A Great British Baking Show alum rethinks a fluffy Scandinavian classic.
If you caught her during her stint as a Great British Baking Show contestant in 2016, you may have seen Benjamina Ebuehi braiding elaborate heart-shaped bread loaves and decorating chamomile layer cakes with elderflower buttercream and cascades of pansies. But the Londoner’s first cookbook, The New Way to Cake, is a celebration of a much more pared-down style of baking—a style that plays less to TV audiences and more to the way home cooks like Ebuehi actually bake. And rather than leaning fully into the Anglophilia that fuels much of the Great British Baking Show fandom, the book draws influence from Scandinavia, France, and India, from ingredients like cardamom and caraway.
“I’ve always been a less-is-more kind of baker,” Ebuehi says over a recent cup of coffee in Manhattan. “I like the look of less—just that simplicity, and how elegant that can often be.” This is all part of the direction Ebuehi thinks baking is moving toward. “I like to think that we’re moving away from purely just aesthetic,” she says—maybe a bit of a reaction to the type of intricacy she summarizes as “spending ten hours making sugar paste flowers for a cake, and then the flavor is kind of not that great.”

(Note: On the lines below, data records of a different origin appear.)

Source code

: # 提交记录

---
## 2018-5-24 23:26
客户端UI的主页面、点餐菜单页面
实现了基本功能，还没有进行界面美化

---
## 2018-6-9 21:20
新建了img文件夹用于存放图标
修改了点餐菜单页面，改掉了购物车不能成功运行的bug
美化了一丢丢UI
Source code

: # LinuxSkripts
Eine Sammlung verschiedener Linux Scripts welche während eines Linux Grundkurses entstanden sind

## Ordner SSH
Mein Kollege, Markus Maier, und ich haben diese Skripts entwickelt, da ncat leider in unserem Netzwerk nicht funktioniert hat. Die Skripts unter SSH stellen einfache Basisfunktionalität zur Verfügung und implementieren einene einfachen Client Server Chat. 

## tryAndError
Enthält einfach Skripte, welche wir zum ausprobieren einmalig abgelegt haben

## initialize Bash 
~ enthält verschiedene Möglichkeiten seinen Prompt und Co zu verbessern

Rather than preaching on adherence to technical skills, the book is full of a kind of gestural simplicity. There’s no precise piping—just the freedom to drizzle glaze with abandon. Ebuehi even worries that her personal favorite recipe from the book (a one-bowl pistachio, cardamom, and lemon cake) might be overlooked because it’s so understated. “This is just a humble little loaf in the corner,” she jokes.
If there’s one semiprofessional skill that Ebuehi thinks every baker should master, it’s making caramel. A pecan cake in the book is topped with a frosting made by simmering honey in a small pot until it darkens and starts to smell smoky (she also recommends mixing this burnt honey with butter and spreading it on toast with a sprinkle of salt). From her caramelized plantain upside-down cake to a sage caramel for an apple cake, the ingredient balances sweet and bitter notes in many of the recipes.
The caramel also brings texture into one of the book’s early runaway hits—the almond brittle cake. Based on a Scandinavian cake called toscakaka, the recipe tops an airy cardamom chiffon cake with an audacious layer of sliced almonds mixed with a brown sugar caramel.
“The cake is not completely baked—just firm enough to hold the brittle on top,” she explains. “Then that goes back in the oven, and as the sugar cooks and the nuts caramelize, once you take it out and it cools, it’s super, super crunchy on top.” The layer turns into a shiny, crackly crown of golden-brown brittle that doubles as a decoration—no sugar paste flowers needed.